MMA has become a conglomerate of Martial Arts forms that can in many ways be considered a form unto itself. If you want success in MMA you need to be familiar with Brazilian Jiu-Jitsu, wrestling, Mui Tai, Kickboxing, and Boxing in the least. Most fighters also demonstrate a familiarity with other forms such as Judo, Tae Kwon Do, Karate, Sambo or any number of others. More often than not it is difficult to tell where one traditional style ends and the other begins in a fighter’s repertoire. The days of determining which style is superior are long over. We no longer see pure Jiu-Jitsu practitioners versus pure kickboxers. When one fighter brings a style to the fore it begins to seep into the collective of MMA fight conscious, varying its influence between fighter types, weight classes, and organizations. The most recent example is of course the rising influence of Karate as a result of Lyoto Machida’s meteoric rise in the UFC. It is still how Karate will position itself in the larger MMA landscape but it influence seems an almost certainty in the years to come as more Karate schools are opening up and Karate teachers are in higher demand.
One style is currently changing the game more than any other, but not as a generally new addition to the MMA fighting lexicon. There is something of a second wrestling revolution going on in MMA, new fighters bringing a new level of wrestling that the MMA world is just going to have to adjust to. This new push is coming at virtually every level in the game. The first and most visible manifestation is headed up by the two men who will meet at UFC 116 for the heavyweight title, Brock Lesnar and Shane Carwin. Lesnar and Carwin have pushed the division around as of late, making it look easy to hold a guy in place and punch his face off. The brute size and strength at this level of wrestler is giving fits to the UFC’s big boys and is going to force the division to figure out new ways of dealing with this kind of wrestling. Georges St. Pierre brings a different wrestling to the table, one predicated upon speed and world class athleticism. GSP was not raised a high level wrestler but many would argue that he has the best wrestling in the sport today, forcing anyone thinking of competing against the WW division to address thi part of GSP’s game if they want to be the best. Then we come to Rashad Evans, wrestling’s prodigal son. Rashad Evans likened himself a striker until he lost his belt in somewhat spectacular fashion. His road back to the title has featured his wrestling pedigree in a whole new way. The jury is very much out on weather the new Rashad will win any new fans but there is no doubt that wrestling suits Mr. Evans very very well, yielding him one sided victories against Thiago Silva and Rampage Jackson. His victories are not unlike what we saw from Strikeforce champion King Mo as he took the title from then top 5 LHW Gegard Mousasi. King Mo and Suga’ are showing their division just how dangerous big athletic wrestlers can be. Finally, lest we forget, the west coast dynamic duo of Jake Shields and Gilbert Melendez, who recently outwrestled two of MMA’s all time greats in Dan Henderson and Shinya Aoki respectively. Melendez further demonstrated what relentless athletic wrestlers can do in the current MMA and landscape while Shields followed GSP’s lead in incorporating wrestling into his style heavily influenced by other martial arts and his superior athleticism.

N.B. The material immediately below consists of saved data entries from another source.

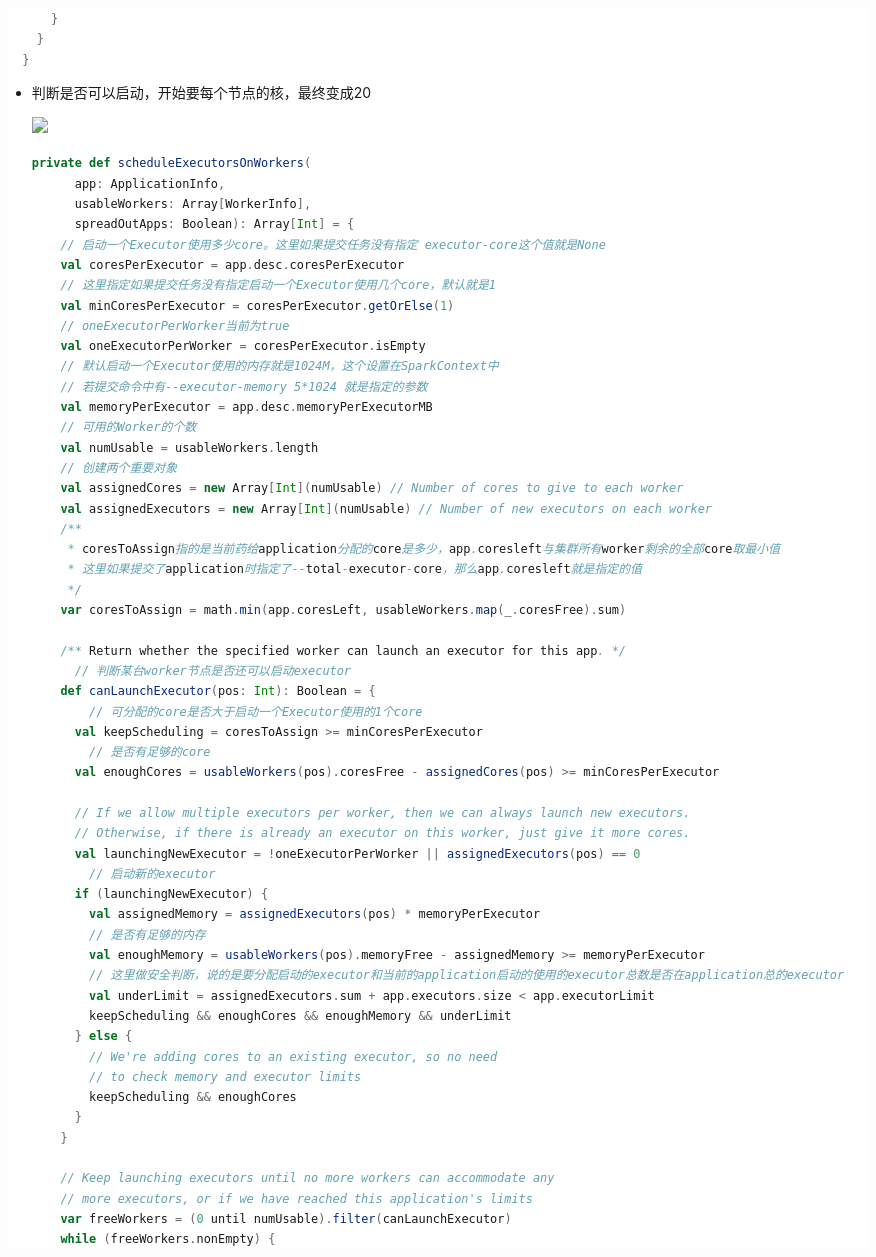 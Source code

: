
   ```scala
        }
      }
    }
  ```

* 判断是否可以启动，开始要每个节点的核，最终变成20

  ![]( https://willipic.oss-cn-hangzhou.aliyuncs.com/Spark/%E5%BB%BA%E7%AB%8B%E4%B8%A4%E4%B8%AA%E5%BE%88%E9%87%8D%E8%A6%81%E7%9A%84%E5%AF%B9%E8%B1%A1.png )

  ```scala
  private def scheduleExecutorsOnWorkers(
        app: ApplicationInfo,
        usableWorkers: Array[WorkerInfo],
        spreadOutApps: Boolean): Array[Int] = {
      // 启动一个Executor使用多少core。这里如果提交任务没有指定 executor-core这个值就是None
      val coresPerExecutor = app.desc.coresPerExecutor
      // 这里指定如果提交任务没有指定启动一个Executor使用几个core，默认就是1
      val minCoresPerExecutor = coresPerExecutor.getOrElse(1)
      // oneExecutorPerWorker当前为true
      val oneExecutorPerWorker = coresPerExecutor.isEmpty
      // 默认启动一个Executor使用的内存就是1024M，这个设置在SparkContext中
      // 若提交命令中有--executor-memory 5*1024 就是指定的参数
      val memoryPerExecutor = app.desc.memoryPerExecutorMB
      // 可用的Worker的个数
      val numUsable = usableWorkers.length
      // 创建两个重要对象
      val assignedCores = new Array[Int](numUsable) // Number of cores to give to each worker
      val assignedExecutors = new Array[Int](numUsable) // Number of new executors on each worker
      /**
       * coresToAssign指的是当前药给application分配的core是多少，app.coresleft与集群所有worker剩余的全部core取最小值
       * 这里如果提交了application时指定了--total-executor-core，那么app.coresleft就是指定的值
       */
      var coresToAssign = math.min(app.coresLeft, usableWorkers.map(_.coresFree).sum)
  
      /** Return whether the specified worker can launch an executor for this app. */
        // 判断某台worker节点是否还可以启动executor
      def canLaunchExecutor(pos: Int): Boolean = {
          // 可分配的core是否大于启动一个Executor使用的1个core
        val keepScheduling = coresToAssign >= minCoresPerExecutor
          // 是否有足够的core
        val enoughCores = usableWorkers(pos).coresFree - assignedCores(pos) >= minCoresPerExecutor
  
        // If we allow multiple executors per worker, then we can always launch new executors.
        // Otherwise, if there is already an executor on this worker, just give it more cores.
        val launchingNewExecutor = !oneExecutorPerWorker || assignedExecutors(pos) == 0
          // 启动新的executor
        if (launchingNewExecutor) {
          val assignedMemory = assignedExecutors(pos) * memoryPerExecutor
          // 是否有足够的内存
          val enoughMemory = usableWorkers(pos).memoryFree - assignedMemory >= memoryPerExecutor
          // 这里做安全判断，说的是要分配启动的executor和当前的application启动的使用的executor总数是否在application总的executor
          val underLimit = assignedExecutors.sum + app.executors.size < app.executorLimit
          keepScheduling && enoughCores && enoughMemory && underLimit
        } else {
          // We're adding cores to an existing executor, so no need
          // to check memory and executor limits
          keepScheduling && enoughCores
        }
      }
  
      // Keep launching executors until no more workers can accommodate any
      // more executors, or if we have reached this application's limits
      var freeWorkers = (0 until numUsable).filter(canLaunchExecutor)
      while (freeWorkers.nonEmpty) {
  ``` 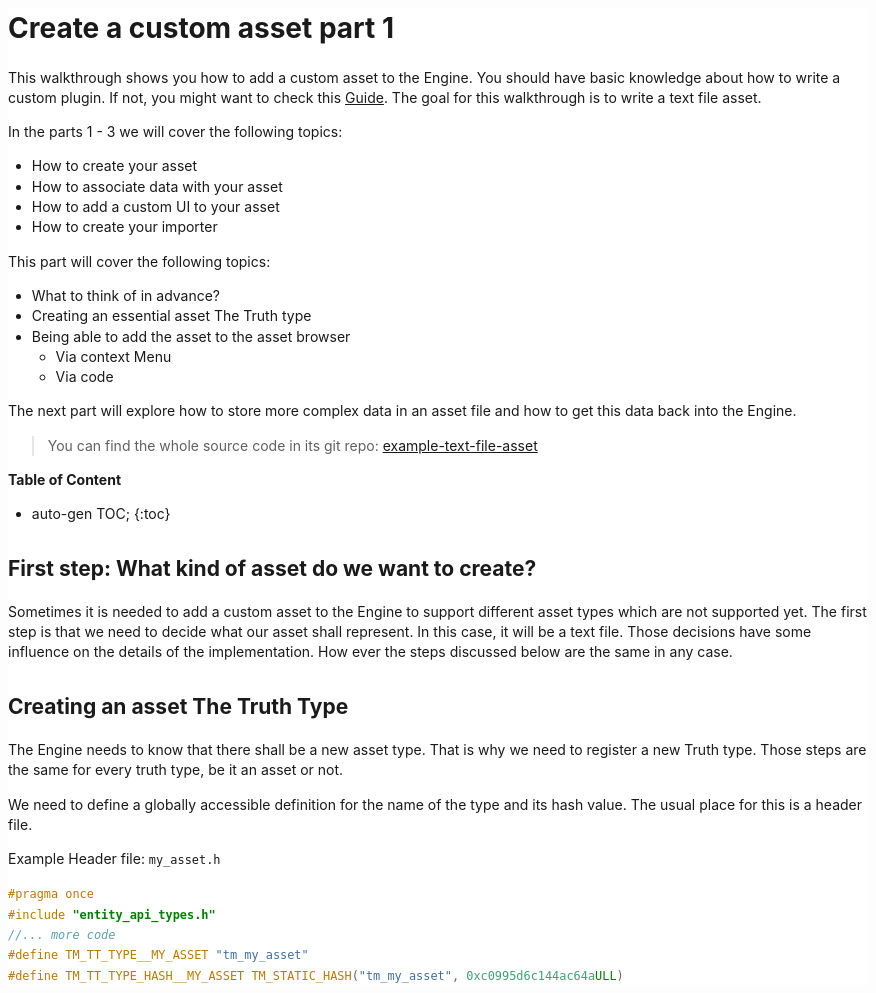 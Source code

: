 # Create a custom asset part 1

This walkthrough shows you how to add a custom asset to the Engine. You should have basic knowledge about how to write a custom plugin. If not, you might want to check this [Guide]({{base_url}}/the_machinery_book/extending_the_machinery/the_plugin_system.html). The goal for this walkthrough is to write a text file asset.

In the parts 1 - 3 we will cover the following topics:

- How to create your asset
- How to associate data with your asset
- How to add a custom UI to your asset
- How to create your importer

This part will cover the following topics:

- What to think of in advance?
- Creating an essential asset The Truth type
- Being able to add the asset to the asset browser
  - Via context Menu
  - Via code

The next part will explore how to store more complex data in an asset file and how to get this data back into the Engine.

> You can find the whole source code in its git repo: [example-text-file-asset](https://github.com/simon-ourmachinery/example-text-file-asset)

**Table of Content**

* auto-gen TOC;
{:toc}

## **First step:** What kind of asset do we want to create?

Sometimes it is needed to add a custom asset to the Engine to support different asset types which are not supported yet. The first step is that we need to decide what our asset shall represent. In this case, it will be a text file. Those decisions have some influence on the details of the implementation. How ever the steps discussed below are the same in any case.


## Creating an asset The Truth Type

The Engine needs to know that there shall be a new asset type. That is why we need to register a new Truth type. Those steps are the same for every truth type, be it an asset or not.

We need to define a globally accessible definition for the name of the type and its hash value. The usual place for this is a header file.

Example Header file: `my_asset.h`

```c
#pragma once
#include "entity_api_types.h"
//... more code
#define TM_TT_TYPE__MY_ASSET "tm_my_asset"
#define TM_TT_TYPE_HASH__MY_ASSET TM_STATIC_HASH("tm_my_asset", 0xc0995d6c144ac64aULL)
```
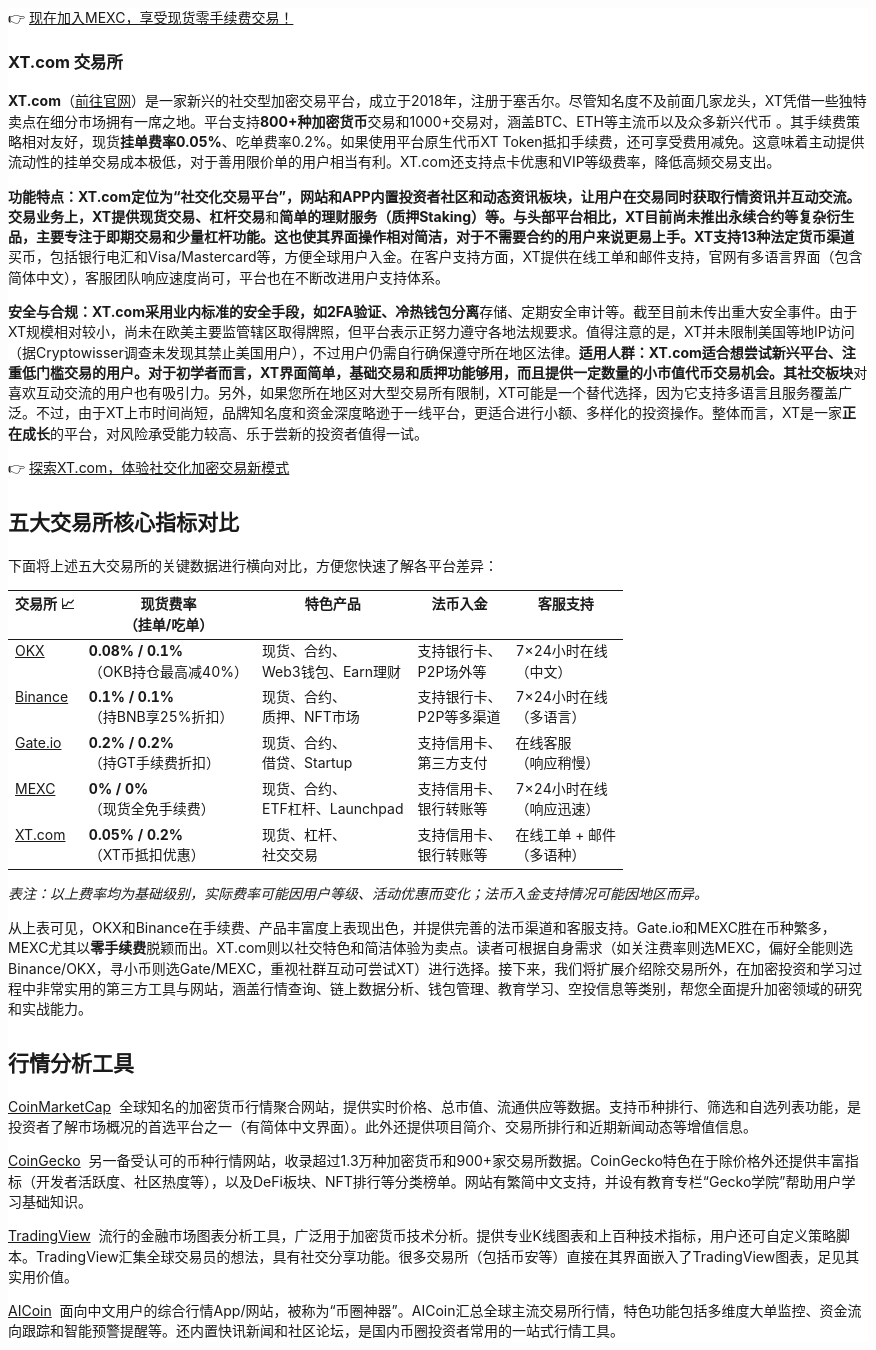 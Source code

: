 👉 [现在加入MEXC，享受现货零手续费交易！](https://bit.ly/mexcapp)

### XT.com 交易所

**XT.com**（[前往官网](https://bit.ly/xtcoin)）是一家新兴的社交型加密交易平台，成立于2018年，注册于塞舌尔。尽管知名度不及前面几家龙头，XT凭借一些独特卖点在细分市场拥有一席之地。平台支持**800+种加密货币**交易和1000+交易对，涵盖BTC、ETH等主流币以及众多新兴代币 。其手续费策略相对友好，现货**挂单费率0.05%**、吃单费率0.2%。如果使用平台原生代币XT Token抵扣手续费，还可享受费用减免。这意味着主动提供流动性的挂单交易成本极低，对于善用限价单的用户相当有利。XT.com还支持点卡优惠和VIP等级费率，降低高频交易支出。

**功能特点：**XT.com定位为“社交化交易平台”，网站和APP内置投资者社区和动态资讯板块，让用户在交易同时获取行情资讯并互动交流。交易业务上，XT提供**现货交易、杠杆交易**和**简单的理财服务（质押Staking）**等。与头部平台相比，XT目前尚未推出永续合约等复杂衍生品，主要专注于即期交易和少量杠杆功能。这也使其界面操作相对简洁，对于不需要合约的用户来说更易上手。XT支持**13种法定货币渠道**买币，包括银行电汇和Visa/Mastercard等，方便全球用户入金。在客户支持方面，XT提供在线工单和邮件支持，官网有多语言界面（包含简体中文），客服团队响应速度尚可，平台也在不断改进用户支持体系。

**安全与合规：**XT.com采用业内标准的安全手段，如**2FA验证、冷热钱包分离**存储、定期安全审计等。截至目前未传出重大安全事件。由于XT规模相对较小，尚未在欧美主要监管辖区取得牌照，但平台表示正努力遵守各地法规要求。值得注意的是，XT并未限制美国等地IP访问（据Cryptowisser调查未发现其禁止美国用户），不过用户仍需自行确保遵守所在地区法律。**适用人群：**XT.com适合想尝试新兴平台、注重低门槛交易的用户。对于初学者而言，XT界面简单，基础交易和质押功能够用，而且提供一定数量的小市值代币交易机会。其**社交板块**对喜欢互动交流的用户也有吸引力。另外，如果您所在地区对大型交易所有限制，XT可能是一个替代选择，因为它支持多语言且服务覆盖广泛。不过，由于XT上市时间尚短，品牌知名度和资金深度略逊于一线平台，更适合进行小额、多样化的投资操作。整体而言，XT是一家**正在成长**的平台，对风险承受能力较高、乐于尝新的投资者值得一试。

👉 [探索XT.com，体验社交化加密交易新模式](https://bit.ly/xtcoin)

## 五大交易所核心指标对比

下面将上述五大交易所的关键数据进行横向对比，方便您快速了解各平台差异：

| 交易所 📈                             | **现货费率** <br> （挂单/吃单）              | **特色产品**                  | **法币入金**          | **客服支持**           |
| ---------------------------------- | ---------------------------------- | ------------------------- | ----------------- | ------------------ |
| [OKX](https://bit.ly/OKXe)         | **0.08% / 0.1%** <br>（OKB持仓最高减40%） | 现货、合约、<br>Web3钱包、Earn理财   | 支持银行卡、<br>P2P场外等  | 7×24小时在线<br>（中文）   |
| [Binance](https://bit.ly/tradebnc) | **0.1% / 0.1%** <br>（持BNB享25%折扣）   | 现货、合约、<br>质押、NFT市场        | 支持银行卡、<br>P2P等多渠道 | 7×24小时在线<br>（多语言）  |
| [Gate.io](https://bit.ly/gatecoin) | **0.2% / 0.2%** <br>（持GT手续费折扣）     | 现货、合约、<br>借贷、Startup      | 支持信用卡、<br>第三方支付   | 在线客服 <br>（响应稍慢）    |
| [MEXC](https://bit.ly/mexcapp)     | **0% / 0%** <br>（现货全免手续费）          | 现货、合约、<br>ETF杠杆、Launchpad | 支持信用卡、<br>银行转账等   | 7×24小时在线<br>（响应迅速） |
| [XT.com](https://bit.ly/xtcoin)    | **0.05% / 0.2%** <br>（XT币抵扣优惠）     | 现货、杠杆、<br>社交交易            | 支持信用卡、<br>银行转账等   | 在线工单 + 邮件<br>（多语种） |

*表注：以上费率均为基础级别，实际费率可能因用户等级、活动优惠而变化；法币入金支持情况可能因地区而异。*

从上表可见，OKX和Binance在手续费、产品丰富度上表现出色，并提供完善的法币渠道和客服支持。Gate.io和MEXC胜在币种繁多，MEXC尤其以**零手续费**脱颖而出。XT.com则以社交特色和简洁体验为卖点。读者可根据自身需求（如关注费率则选MEXC，偏好全能则选Binance/OKX，寻小币则选Gate/MEXC，重视社群互动可尝试XT）进行选择。接下来，我们将扩展介绍除交易所外，在加密投资和学习过程中非常实用的第三方工具与网站，涵盖行情查询、链上数据分析、钱包管理、教育学习、空投信息等类别，帮您全面提升加密领域的研究和实战能力。

## 行情分析工具

[CoinMarketCap](https://coinmarketcap.com)  全球知名的加密货币行情聚合网站，提供实时价格、总市值、流通供应等数据。支持币种排行、筛选和自选列表功能，是投资者了解市场概况的首选平台之一（有简体中文界面）。此外还提供项目简介、交易所排行和近期新闻动态等增值信息。

[CoinGecko](https://www.coingecko.com)  另一备受认可的币种行情网站，收录超过1.3万种加密货币和900+家交易所数据。CoinGecko特色在于除价格外还提供丰富指标（开发者活跃度、社区热度等），以及DeFi板块、NFT排行等分类榜单。网站有繁简中文支持，并设有教育专栏“Gecko学院”帮助用户学习基础知识。

[TradingView](https://www.tradingview.com)  流行的金融市场图表分析工具，广泛用于加密货币技术分析。提供专业K线图表和上百种技术指标，用户还可自定义策略脚本。TradingView汇集全球交易员的想法，具有社交分享功能。很多交易所（包括币安等）直接在其界面嵌入了TradingView图表，足见其实用价值。

[AICoin](https://www.aicoin.com)  面向中文用户的综合行情App/网站，被称为“币圈神器”。AICoin汇总全球主流交易所行情，特色功能包括多维度大单监控、资金流向跟踪和智能预警提醒等。还内置快讯新闻和社区论坛，是国内币圈投资者常用的一站式行情工具。
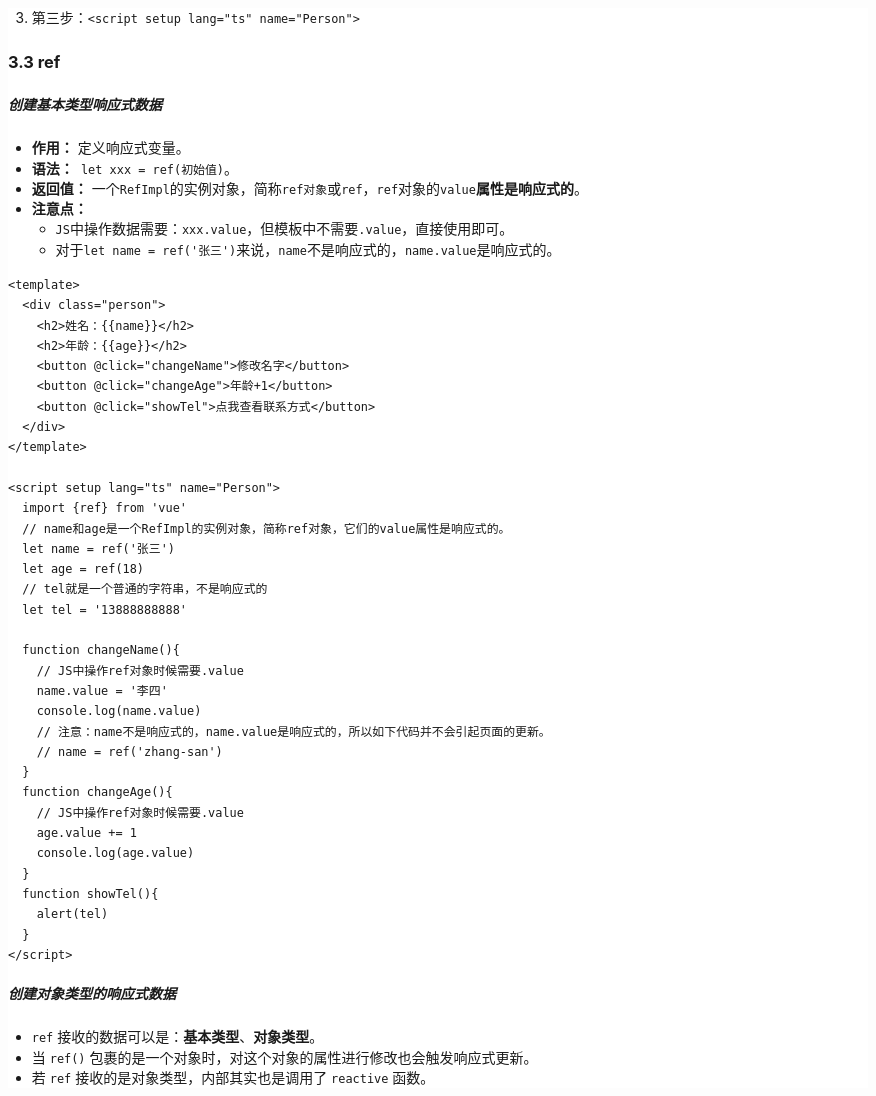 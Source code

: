 3. 第三步：`<script setup lang="ts" name="Person">`


### 3.3 ref
##### **创建基本类型响应式数据**
- **作用：** 定义响应式变量。
- **语法：**` let xxx = ref(初始值)`。
- **返回值：** 一个`RefImpl`的实例对象，简称`ref对象`或`ref`，`ref`对象的`value`**属性是响应式的**。
- **注意点：**
  - `JS`中操作数据需要：`xxx.value`，但模板中不需要`.value`，直接使用即可。
  - 对于`let name = ref('张三')`来说，`name`不是响应式的，`name.value`是响应式的。

```vue
<template>
  <div class="person">
    <h2>姓名：{{name}}</h2>
    <h2>年龄：{{age}}</h2>
    <button @click="changeName">修改名字</button>
    <button @click="changeAge">年龄+1</button>
    <button @click="showTel">点我查看联系方式</button>
  </div>
</template>

<script setup lang="ts" name="Person">
  import {ref} from 'vue'
  // name和age是一个RefImpl的实例对象，简称ref对象，它们的value属性是响应式的。
  let name = ref('张三')
  let age = ref(18)
  // tel就是一个普通的字符串，不是响应式的
  let tel = '13888888888'

  function changeName(){
    // JS中操作ref对象时候需要.value
    name.value = '李四'
    console.log(name.value)
    // 注意：name不是响应式的，name.value是响应式的，所以如下代码并不会引起页面的更新。
    // name = ref('zhang-san')
  }
  function changeAge(){
    // JS中操作ref对象时候需要.value
    age.value += 1 
    console.log(age.value)
  }
  function showTel(){
    alert(tel)
  }
</script>
```

##### **创建对象类型的响应式数据**

- `ref` 接收的数据可以是：**基本类型**、**对象类型**。
- 当 `ref()` 包裹的是一个对象时，对这个对象的属性进行修改也会触发响应式更新。
- 若 `ref` 接收的是对象类型，内部其实也是调用了 `reactive` 函数。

It is easy to miss the forest for the trees though. Each case can be easily isolated or countered in light of some case of a top-level striker changing the game. No aspect of MMA is stagnant; everything is always evolving and moving. The point is more about how wrestlers are in a position to make people adjust to them. Every aforementioned fighter is either a champion or in line for a title shot. Wrestlers or fighters heavily influenced by wrestling hold 6 of the 10 major belts in the UFC and Strikeforce, 7 if you count Carwin’s interim title. This represents a full-blown surge in the sport. Fighters must reckon with a new kind of wrestler, one with a better pedigree, who is more athletic, and utilize wrestling in light of other styles effectively. Expect takedown defense to improve over the next few years. Expect new striking techniques that punish shots quickly to creep into MMA as fighters get more creative with how they solve with tpuzzle of wrestling. Personally I expect styles like Sumo, Sambo, and Judo to become more influential as fighters determine how to best use leverage in the clinch and on the ground to deal with some of the problems this new surge of wrestling has been causing. No matter how you cut it, the sport evolves. What it means to be an MMA fighter evolves right along with it. Wrestling is pushing that evolution again and as fighters and coaches deal with the ramifications we can expect a more finely tuned elite sport to emerge out the other end.